Calotear ou não calotear


A questão fiscal e do endividamento público brasileiro está se tornando cada vez mais presente nas discussões entre os economistas e políticos. Tais discussões estão extrapolando o âmbito dos seminários e de setores acadêmicos e começam a ser divulgadas na mídia e por personagens que inesperadamente surgem no cenário. Foi o que aconteceu neste fim de semana (17 e 18/7/04), quando o jornalista Merval Pereira do Globo dedicou duas colunas sobre as reflexões em relação à possibilidade de um "calote" da dívida interna.

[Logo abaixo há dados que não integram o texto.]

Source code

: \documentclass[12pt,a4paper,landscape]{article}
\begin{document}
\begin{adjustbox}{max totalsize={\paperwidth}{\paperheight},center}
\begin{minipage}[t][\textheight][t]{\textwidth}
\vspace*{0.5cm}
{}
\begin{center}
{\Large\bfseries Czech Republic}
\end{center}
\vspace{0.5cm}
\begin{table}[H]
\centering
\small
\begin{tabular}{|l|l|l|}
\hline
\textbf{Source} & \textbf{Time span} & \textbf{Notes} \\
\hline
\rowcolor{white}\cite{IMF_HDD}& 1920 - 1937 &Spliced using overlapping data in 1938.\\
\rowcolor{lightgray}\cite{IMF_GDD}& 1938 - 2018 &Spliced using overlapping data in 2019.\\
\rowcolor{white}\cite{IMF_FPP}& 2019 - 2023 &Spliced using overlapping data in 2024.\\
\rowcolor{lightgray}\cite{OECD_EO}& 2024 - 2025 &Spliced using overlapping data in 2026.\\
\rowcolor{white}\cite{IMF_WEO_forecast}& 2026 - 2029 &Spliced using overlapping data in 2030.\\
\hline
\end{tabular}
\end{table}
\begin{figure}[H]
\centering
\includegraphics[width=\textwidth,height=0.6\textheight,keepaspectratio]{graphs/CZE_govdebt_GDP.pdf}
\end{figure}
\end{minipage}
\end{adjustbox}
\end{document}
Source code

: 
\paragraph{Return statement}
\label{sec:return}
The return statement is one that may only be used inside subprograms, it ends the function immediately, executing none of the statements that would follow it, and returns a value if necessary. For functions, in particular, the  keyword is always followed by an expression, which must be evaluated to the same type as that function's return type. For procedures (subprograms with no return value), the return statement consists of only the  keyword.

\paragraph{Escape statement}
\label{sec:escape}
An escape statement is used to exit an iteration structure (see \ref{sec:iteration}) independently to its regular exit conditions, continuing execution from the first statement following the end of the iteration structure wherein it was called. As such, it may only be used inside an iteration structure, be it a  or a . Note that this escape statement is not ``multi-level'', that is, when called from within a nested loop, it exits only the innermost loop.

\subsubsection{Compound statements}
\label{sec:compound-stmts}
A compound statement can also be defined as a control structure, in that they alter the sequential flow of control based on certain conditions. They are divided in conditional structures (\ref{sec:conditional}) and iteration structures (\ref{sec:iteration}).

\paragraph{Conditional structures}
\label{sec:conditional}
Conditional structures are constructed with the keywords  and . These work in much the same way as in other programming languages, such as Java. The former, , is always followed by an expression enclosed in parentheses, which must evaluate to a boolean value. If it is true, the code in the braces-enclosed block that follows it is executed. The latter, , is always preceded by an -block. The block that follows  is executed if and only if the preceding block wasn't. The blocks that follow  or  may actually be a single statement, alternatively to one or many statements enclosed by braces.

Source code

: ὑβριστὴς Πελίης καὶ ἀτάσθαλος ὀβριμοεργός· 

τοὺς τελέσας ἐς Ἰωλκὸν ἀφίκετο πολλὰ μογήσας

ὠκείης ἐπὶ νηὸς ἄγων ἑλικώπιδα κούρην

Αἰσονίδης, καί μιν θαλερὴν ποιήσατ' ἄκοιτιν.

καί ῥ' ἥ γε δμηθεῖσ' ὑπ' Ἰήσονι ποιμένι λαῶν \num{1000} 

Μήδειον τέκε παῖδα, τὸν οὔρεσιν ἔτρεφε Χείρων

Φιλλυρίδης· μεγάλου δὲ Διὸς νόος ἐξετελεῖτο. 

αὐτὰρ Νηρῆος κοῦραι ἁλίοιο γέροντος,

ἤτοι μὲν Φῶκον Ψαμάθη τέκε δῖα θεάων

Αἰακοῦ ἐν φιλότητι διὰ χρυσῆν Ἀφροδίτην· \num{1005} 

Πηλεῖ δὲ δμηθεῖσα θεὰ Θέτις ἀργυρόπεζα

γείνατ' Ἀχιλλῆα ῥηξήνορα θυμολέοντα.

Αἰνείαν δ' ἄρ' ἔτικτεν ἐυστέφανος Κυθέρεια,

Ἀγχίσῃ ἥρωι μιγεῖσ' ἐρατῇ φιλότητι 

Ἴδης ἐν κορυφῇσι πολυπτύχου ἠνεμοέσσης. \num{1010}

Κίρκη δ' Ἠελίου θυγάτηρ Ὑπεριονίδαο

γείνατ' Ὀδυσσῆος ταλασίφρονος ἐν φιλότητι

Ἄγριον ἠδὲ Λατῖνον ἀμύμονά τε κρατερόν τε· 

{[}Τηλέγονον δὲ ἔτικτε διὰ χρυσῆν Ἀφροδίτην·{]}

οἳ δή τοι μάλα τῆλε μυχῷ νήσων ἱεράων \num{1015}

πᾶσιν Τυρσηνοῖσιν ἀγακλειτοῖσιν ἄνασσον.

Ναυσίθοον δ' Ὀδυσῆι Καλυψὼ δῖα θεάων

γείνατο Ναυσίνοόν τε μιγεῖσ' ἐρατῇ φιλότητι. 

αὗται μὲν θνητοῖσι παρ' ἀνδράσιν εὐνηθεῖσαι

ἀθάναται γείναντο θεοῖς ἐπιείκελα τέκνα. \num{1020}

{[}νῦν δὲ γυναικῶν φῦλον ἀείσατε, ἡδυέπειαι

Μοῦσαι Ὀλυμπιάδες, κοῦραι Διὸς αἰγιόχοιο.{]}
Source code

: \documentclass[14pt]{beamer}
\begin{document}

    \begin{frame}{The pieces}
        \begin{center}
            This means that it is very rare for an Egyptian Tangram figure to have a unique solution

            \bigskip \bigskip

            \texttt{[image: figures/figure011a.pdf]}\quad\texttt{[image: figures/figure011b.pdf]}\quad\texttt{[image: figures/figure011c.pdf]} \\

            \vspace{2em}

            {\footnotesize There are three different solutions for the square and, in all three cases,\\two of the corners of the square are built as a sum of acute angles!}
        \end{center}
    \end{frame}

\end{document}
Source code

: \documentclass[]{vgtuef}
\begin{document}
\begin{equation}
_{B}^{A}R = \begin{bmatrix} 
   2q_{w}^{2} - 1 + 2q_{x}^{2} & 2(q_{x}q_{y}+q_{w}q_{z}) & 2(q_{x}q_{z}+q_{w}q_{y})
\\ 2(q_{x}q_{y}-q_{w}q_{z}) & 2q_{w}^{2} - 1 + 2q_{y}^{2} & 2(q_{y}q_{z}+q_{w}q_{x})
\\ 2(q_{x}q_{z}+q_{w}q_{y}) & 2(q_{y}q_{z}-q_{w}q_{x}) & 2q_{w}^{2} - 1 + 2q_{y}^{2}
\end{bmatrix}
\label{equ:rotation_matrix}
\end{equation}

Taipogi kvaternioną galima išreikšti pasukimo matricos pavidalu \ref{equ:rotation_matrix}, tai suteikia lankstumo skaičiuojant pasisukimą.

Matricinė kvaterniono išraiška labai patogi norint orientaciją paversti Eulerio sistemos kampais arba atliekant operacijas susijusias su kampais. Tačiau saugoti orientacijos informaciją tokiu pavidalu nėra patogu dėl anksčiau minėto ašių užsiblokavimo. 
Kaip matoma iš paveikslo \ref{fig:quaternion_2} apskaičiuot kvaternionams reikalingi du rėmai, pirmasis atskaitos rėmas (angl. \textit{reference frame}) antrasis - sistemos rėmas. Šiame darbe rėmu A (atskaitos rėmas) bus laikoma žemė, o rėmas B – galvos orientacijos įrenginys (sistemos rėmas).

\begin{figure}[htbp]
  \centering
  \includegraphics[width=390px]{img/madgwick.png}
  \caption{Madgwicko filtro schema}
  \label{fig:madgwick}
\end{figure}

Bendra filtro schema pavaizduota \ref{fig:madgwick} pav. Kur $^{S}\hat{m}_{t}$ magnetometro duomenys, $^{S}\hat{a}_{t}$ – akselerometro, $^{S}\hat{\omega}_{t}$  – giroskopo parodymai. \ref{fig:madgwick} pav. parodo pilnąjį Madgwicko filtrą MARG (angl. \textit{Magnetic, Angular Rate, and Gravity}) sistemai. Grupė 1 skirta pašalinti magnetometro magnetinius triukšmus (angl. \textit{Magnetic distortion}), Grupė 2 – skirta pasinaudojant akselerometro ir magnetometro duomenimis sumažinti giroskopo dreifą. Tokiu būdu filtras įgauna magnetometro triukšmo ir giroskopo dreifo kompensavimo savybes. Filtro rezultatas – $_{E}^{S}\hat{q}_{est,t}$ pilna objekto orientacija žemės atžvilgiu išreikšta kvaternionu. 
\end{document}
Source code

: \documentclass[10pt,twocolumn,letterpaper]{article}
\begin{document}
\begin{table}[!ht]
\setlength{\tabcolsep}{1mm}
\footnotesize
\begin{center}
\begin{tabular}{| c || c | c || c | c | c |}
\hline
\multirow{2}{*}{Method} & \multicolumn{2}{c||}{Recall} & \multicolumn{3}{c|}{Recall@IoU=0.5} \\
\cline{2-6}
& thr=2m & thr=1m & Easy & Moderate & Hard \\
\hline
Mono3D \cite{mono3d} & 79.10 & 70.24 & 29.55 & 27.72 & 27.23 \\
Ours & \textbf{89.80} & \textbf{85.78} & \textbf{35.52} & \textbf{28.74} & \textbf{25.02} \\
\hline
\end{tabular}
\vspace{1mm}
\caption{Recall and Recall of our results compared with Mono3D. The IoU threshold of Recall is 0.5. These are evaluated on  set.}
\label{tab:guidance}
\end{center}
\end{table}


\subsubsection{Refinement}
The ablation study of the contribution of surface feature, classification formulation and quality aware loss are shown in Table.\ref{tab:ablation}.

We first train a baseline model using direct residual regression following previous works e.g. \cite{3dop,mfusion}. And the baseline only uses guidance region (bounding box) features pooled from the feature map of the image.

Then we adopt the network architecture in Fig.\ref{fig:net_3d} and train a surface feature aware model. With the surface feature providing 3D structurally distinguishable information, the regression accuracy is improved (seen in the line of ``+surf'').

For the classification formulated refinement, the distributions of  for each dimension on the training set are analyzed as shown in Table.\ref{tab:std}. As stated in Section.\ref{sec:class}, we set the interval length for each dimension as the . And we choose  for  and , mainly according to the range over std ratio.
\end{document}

O ponto de partida da matéria de Pereira foi uma entrevista do ex-presidente Fernando Henrique Cardoso à Revista Primeira Leitura (edição de Julho/04) onde afirmou que "é a dívida que está comandando o governo; não é o governo que está comandando a dívida". Além disso, o ex-presidente falou abertamente que para que "o país volte a crescer vamos ter de resolver esta questão (da dívida interna)". O ex-presidente diz que a solução tem de ser "pactuada". Não seria um "calote", mas algo "politicamente discutido". Como? Através de "uma pedagogia da dívida", nas palavras de Fernando Henrique Cardoso. Assim, a sociedade entenderia "de onde é que vem" o endividamento e, assim se obteria "a adesão de grupos importantes a uma nova solução, que evite a impressão de se estar propondo um calote".

Estamos diante de um fato dos mais significativos. Os senhores lembram das discussões ao longo de 2002 sobre a possibilidade de que Lula ou Ciro Gomes viessem a dar um calote na dívida interna, caso fossem eleitos? Lula, para se viabilizar junto às classes dirigentes e médias da sociedade brasileira divulgou um documento, a Carta ao Povo Brasileiro, na qual assumia uma série de compromissos e responsabilidades em relação à condução da política econômica, inclusive no que se referia ao cumprimento de contratos (que incluía o pagamento da dívida interna). A atual discussão sobre a situação fiscal brasileira evidencia que este compromisso pode ter cumprido o seu papel estabilizador no processo eleitoral, mas pode não ser passível de uma solução de continuidade diante da realidade objetiva: o setor público brasileiro está endividado em excesso e não há como compatibilizar crescimento sustentado com, (1) aumento de investimentos públicos, (2) o financiamento da dívida via metas fiscais, (3) o cumprimento de metas de inflação e (4) ações que melhorem o regime de exclusão social em que vivemos.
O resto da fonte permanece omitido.